[C++] STL – the use of set/multiset and map/multimap

Article directory

  • 1. Associative container
  • 2. Associative container of tree structure
  • 3. set
    • 3.1 Understanding set
    • 3.1 Use of set
  • 4. multiset
  • 5. map
    • 5.1 Understanding map
    • 5.2 pairs
    • 5.3 The use of maps
      • Understanding of [] in map
  • 6. multimap

1. Associative container

In the initial stage, we have already touched some containers in STL


For example: vector, list, deque, forward_list (C + + 11), etc. These containers are collectively called serial containers, because the bottom layer is a linear sequence data structure, which stores the elements themselves.

And the few containers we are going to learn today are called associative containers, so what is an associative container? How is it different from a serial container?

The associative container is also used to store data. The difference from the serial container is that it stores the key-value pairs of the structure, which is more convenient than the sequential container when retrieving data. higher efficiency.

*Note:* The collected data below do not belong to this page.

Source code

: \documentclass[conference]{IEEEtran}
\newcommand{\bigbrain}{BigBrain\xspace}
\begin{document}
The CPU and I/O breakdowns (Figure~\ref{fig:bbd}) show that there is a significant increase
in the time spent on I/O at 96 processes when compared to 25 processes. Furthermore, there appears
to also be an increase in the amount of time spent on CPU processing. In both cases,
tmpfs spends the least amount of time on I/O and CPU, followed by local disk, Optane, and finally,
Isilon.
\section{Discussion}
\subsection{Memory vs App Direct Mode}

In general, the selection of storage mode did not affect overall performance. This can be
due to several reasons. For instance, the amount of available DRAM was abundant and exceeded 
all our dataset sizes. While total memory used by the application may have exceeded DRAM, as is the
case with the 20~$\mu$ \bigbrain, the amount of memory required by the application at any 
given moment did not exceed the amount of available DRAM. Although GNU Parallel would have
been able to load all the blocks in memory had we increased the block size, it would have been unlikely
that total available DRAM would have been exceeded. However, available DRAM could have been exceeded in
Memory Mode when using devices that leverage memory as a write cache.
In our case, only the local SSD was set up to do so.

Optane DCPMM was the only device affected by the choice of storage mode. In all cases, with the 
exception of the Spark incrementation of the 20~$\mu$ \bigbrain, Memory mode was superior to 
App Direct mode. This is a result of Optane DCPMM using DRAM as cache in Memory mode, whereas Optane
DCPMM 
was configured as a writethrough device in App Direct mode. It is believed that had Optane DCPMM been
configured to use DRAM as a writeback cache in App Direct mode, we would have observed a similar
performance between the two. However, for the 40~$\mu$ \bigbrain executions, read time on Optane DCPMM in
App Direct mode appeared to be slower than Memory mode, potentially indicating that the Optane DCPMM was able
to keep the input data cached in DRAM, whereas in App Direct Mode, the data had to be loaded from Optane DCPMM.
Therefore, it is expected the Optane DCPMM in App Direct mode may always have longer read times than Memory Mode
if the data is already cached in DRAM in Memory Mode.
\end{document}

2. Associative container of tree structure

According to different application scenarios, STL implements two types of associative containers with different structures:tree structure and hash structure.

There are four main types of associative containers in tree structure:

map, set, multimap, multiset.
These four types of containers have in common that they use a balanced binary search tree (that is, a red-black tree) as their underlying structure, and the elements in the container are an ordered sequence.
We will talk about the balanced binary tree later. In fact, we also mentioned it in the previous articles when we explained the search for the binary tree. If the data in the ordinary search binary tree is ordered or close to the ordered binary search The tree will degenerate into a single-branched tree, and searching for elements is equivalent to searching for elements in the sequence table, which is inefficient.
The balanced binary tree, as the name implies, is to make it balanced on the basis of the ordinary search binary tree (the nodes in the tree need to be adjusted).
We will talk about this in detail later.

Each container is described in turn below.

3. set

3.1 Understanding set

First let’s look at the set

is still a class template with three template parameters, but in fact, we usually only need to care about the first template parameter when we use it.
Because the latter two are the default values, of course, if you want to change the sorting method of the underlying search tree, you can pass the functor of the second comparison method (the default is ascending).

For a detailed introduction to set, you can go to the document

But it’s in English, you can use the translation tool to view

3.1 Use of set

Since we have learned several containers in STL before, the use of these containers here should actually be relatively easy for us. So I will not introduce its interfaces one by one as carefully as before. I believe that everyone can understand many things by reading the document at this stage.

You can take a look at the interfaces it provides, of course some of them are not commonly used.

Then we said above:

The underlying structure of these associative containers is actually the binary search tree we learned before, which is just a balanced search tree.
The set actually corresponds to the K model in the binary tree search application we learned earlier, and the map to be learned below corresponds to the KV model.

Then let’s get familiar with its use:

Take a look at its constructor


Then let’s construct an empty set and insert some values
First use set to include the header file for #include

We use insert to insert several elements (here we see that his interface actually has no push or anything, and generally linear sequential containers have push).
Of course, there are other versions of inset, which are not commonly used, and you can understand them yourself.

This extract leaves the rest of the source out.